Salt Lake City Family History Conference: Family connections help create 'spirit of unity'
Keith Johnson, Deseret News
Family connects us: to each other, to the planet, to the ages. Family tells us who we are, how we belong.
So, of all the things to celebrate in this life, family history ranks very high on the list.
That was the message of a special program held Thursday night in the Conference Center as part of the National Genealogical Society 2010 Family History Conference being held in Salt Lake City.
"A Celebration of Family History," was organized by FamilySearch, a division of The Church of Jesus Christ of Latter-day Saints, and was a multimedia presentation featuring remarks by Henry B. Eyring, First Counselor in the First Presidency of the church; David McCullough, author, historian and two-time Pulitzer Prize winner; music by the Mormon Tabernacle Choir; and a series of video vignettes depicting the importance of family history.
"This is a remarkable community devoted to the knitting together of hearts that cross generations," President Eyring said, as he talked of his personal experiences with the community's "spirit of unity."
He talked of the "miraculous flowering of this work," and how truly prophetic were the words of a circular printed in 1846 by a fledgling society in New England that said "the minds of men are naturally moved to know something of their progenitors."
Eyring said he had a personal witness of how young people are drawn to forge family connections when he read the journal of his grandfather that has been transcribed by his mother. "I changed the way I thought of myself when I read that he thought his life was part of a great historical pattern that reached beyond himself.

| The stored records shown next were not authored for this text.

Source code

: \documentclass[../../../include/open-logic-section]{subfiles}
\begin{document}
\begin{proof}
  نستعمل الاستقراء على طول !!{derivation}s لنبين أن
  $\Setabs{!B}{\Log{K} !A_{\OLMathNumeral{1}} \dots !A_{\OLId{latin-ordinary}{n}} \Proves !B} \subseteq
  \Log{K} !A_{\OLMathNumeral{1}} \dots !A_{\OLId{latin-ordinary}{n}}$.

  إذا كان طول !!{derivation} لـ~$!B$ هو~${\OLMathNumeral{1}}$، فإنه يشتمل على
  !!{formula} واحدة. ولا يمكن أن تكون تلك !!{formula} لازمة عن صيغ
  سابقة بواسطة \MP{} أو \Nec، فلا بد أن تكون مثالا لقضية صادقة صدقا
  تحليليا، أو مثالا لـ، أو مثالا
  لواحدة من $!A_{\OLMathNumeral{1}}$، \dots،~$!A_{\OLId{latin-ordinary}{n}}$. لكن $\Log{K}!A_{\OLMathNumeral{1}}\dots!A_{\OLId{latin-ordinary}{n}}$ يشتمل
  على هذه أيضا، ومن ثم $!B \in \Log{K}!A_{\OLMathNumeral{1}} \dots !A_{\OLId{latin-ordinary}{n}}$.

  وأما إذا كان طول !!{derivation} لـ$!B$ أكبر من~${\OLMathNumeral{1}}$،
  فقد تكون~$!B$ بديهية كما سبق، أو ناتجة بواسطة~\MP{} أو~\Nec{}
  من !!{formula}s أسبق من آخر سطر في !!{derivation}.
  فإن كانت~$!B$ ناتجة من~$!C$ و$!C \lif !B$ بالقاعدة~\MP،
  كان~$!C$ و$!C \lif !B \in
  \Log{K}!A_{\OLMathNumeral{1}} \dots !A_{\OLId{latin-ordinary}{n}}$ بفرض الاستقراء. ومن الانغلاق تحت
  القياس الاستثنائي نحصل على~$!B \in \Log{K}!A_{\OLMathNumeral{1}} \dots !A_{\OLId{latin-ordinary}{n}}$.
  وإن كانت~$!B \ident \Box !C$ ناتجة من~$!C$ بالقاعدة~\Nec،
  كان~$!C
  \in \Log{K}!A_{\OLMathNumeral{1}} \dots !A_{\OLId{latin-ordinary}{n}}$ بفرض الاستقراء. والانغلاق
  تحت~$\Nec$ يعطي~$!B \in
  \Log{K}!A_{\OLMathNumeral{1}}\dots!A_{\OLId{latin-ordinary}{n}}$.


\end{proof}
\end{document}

I thought my life might matter and I should live it as well as I could."
That same sense of history has been important to McCullough throughout his life as he has looked deeply into the lives of others.
"I've never known much about the subjects I've written about when I started. Each book was a journey, a hunt, a detective story. That has been the joy of it, the compulsion of it," he said, noting that everyone can share in that joy.
"Curiosity is a wonderful thing. It is accelerative. The more you know, the more you want to know. It's what separates us from the cabbages."
McCullough talked of phrases that should be excised from our vocabulary, such as "self-made man" — "we are all shaped by other people," he said; "foreseeable future" — "there's no such thing. People back then had no more idea how things would turn out than we do." And, "living in the past" — no one lived in the past; they lived in their present and to understand them we have to understand their times."
And, he added, "we should never say 'gone, but not forgotten.' If they are not forgotten, they are not gone. They created the society, the values, the experiences we all live by. We must not lose sight of them."
McCullough talked of visiting Normandy with a Jewish couple, who placed pebbles on the grave of a Jewish soldier. "They said it was their way of staying in touch. That's what we all should be doing. History — whether you call it history or local history or family history — transcends time, transcends nationality, transcends geography. It reminds us that we are all part of the human family. We must stay in touch."
The evening's program was skillfully woven together by video stories of searches for connections, including that of a soldier and prisoner of war in Estonia; a woman who died of leprosy in Hawaii, but not before giving birth and sending away six children; a young boy who found a bond with his Scottish ancestors in the music of bagpipes.
Music by the Tabernacle Choir and Orchestra at Temple Square, under the direction of Mack Wilberg, also added to the power and emotion of the evening, through such folk hymns as "Wayfarin' Stranger," "Morning Has Broken," "Amazing Grace," and the choir's signature "Battle Hymn of the Republic."